*WHAT IS EXPECTED*: Output exactly what appears from the line containing "## Because everything is a resource" to the end of the data below, and nothing more.

*INFORMATION SUPPLIED*:
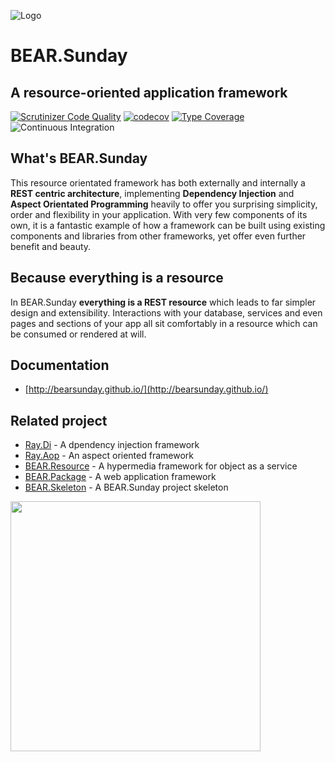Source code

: ![Logo](http://bearsunday.github.io/images/screen/BEAR_logo.png)

# BEAR.Sunday

## A resource-oriented application framework

[![Scrutinizer Code Quality](https://scrutinizer-ci.com/g/bearsunday/BEAR.Sunday/badges/quality-score.png?b=1.x)](https://scrutinizer-ci.com/g/bearsunday/BEAR.Sunday/?branch=1.x
)
[![codecov](https://codecov.io/gh/bearsunday/BEAR.Sunday/branch/1.x/graph/badge.svg?token=eh3c9AF4Mr)](https://codecov.io/gh/koriym/BEAR.Sunday)
[![Type Coverage](https://shepherd.dev/github/bearsunday/BEAR.Sunday/coverage.svg)](https://shepherd.dev/github/bearsunday/BEAR.Sunday)
![Continuous Integration](https://github.com/bearsunday/BEAR.Sunday/workflows/Continuous%20Integration/badge.svg)
## What's BEAR.Sunday

This resource orientated framework has both externally and internally
 a **REST centric architecture**,  implementing **Dependency Injection** and
**Aspect Orientated Programming** heavily to offer you surprising
simplicity,  order and flexibility in your application. With very
 few components of its own, it is a fantastic example of how a framework
 can be built using  existing components and libraries from other
frameworks, yet offer even further benefit and beauty.

## Because everything is a resource

In BEAR.Sunday **everything is a REST resource** which leads to far simpler design and extensibility.
Interactions with your database, services and even pages and sections of your app all sit comfortably in a resource which can be consumed or rendered at will.

## Documentation

 * [http://bearsunday.github.io/](http://bearsunday.github.io/)


## Related project

 * [Ray.Di](https://github.com/ray-di/Ray.Di) - A dpendency injection framework
 * [Ray.Aop](https://github.com/ray-di/Ray.Aop) - An aspect oriented framework
 * [BEAR.Resource](https://github.com/bearsunday/BEAR.Resource) - A hypermedia framework for object as a service
 * [BEAR.Package](https://github.com/bearsunday/BEAR.Package) - A web application framework
 * [BEAR.Skeleton](https://github.com/bearsunday/BEAR.Skeleton) - A BEAR.Sunday project skeleton

<img src="http://bearsunday.github.io/BEAR.Sunday/framework_structure.png" width="400">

*ANSWER AREA*:
## Because everything is a resource

In BEAR.Sunday **everything is a REST resource** which leads to far simpler design and extensibility.
Interactions with your database, services and even pages and sections of your app all sit comfortably in a resource which can be consumed or rendered at will.

## Documentation

 * [http://bearsunday.github.io/](http://bearsunday.github.io/)


## Related project

 * [Ray.Di](https://github.com/ray-di/Ray.Di) - A dpendency injection framework
 * [Ray.Aop](https://github.com/ray-di/Ray.Aop) - An aspect oriented framework
 * [BEAR.Resource](https://github.com/bearsunday/BEAR.Resource) - A hypermedia framework for object as a service
 * [BEAR.Package](https://github.com/bearsunday/BEAR.Package) - A web application framework
 * [BEAR.Skeleton](https://github.com/bearsunday/BEAR.Skeleton) - A BEAR.Sunday project skeleton

<img src="http://bearsunday.github.io/BEAR.Sunday/framework_structure.png" width="400">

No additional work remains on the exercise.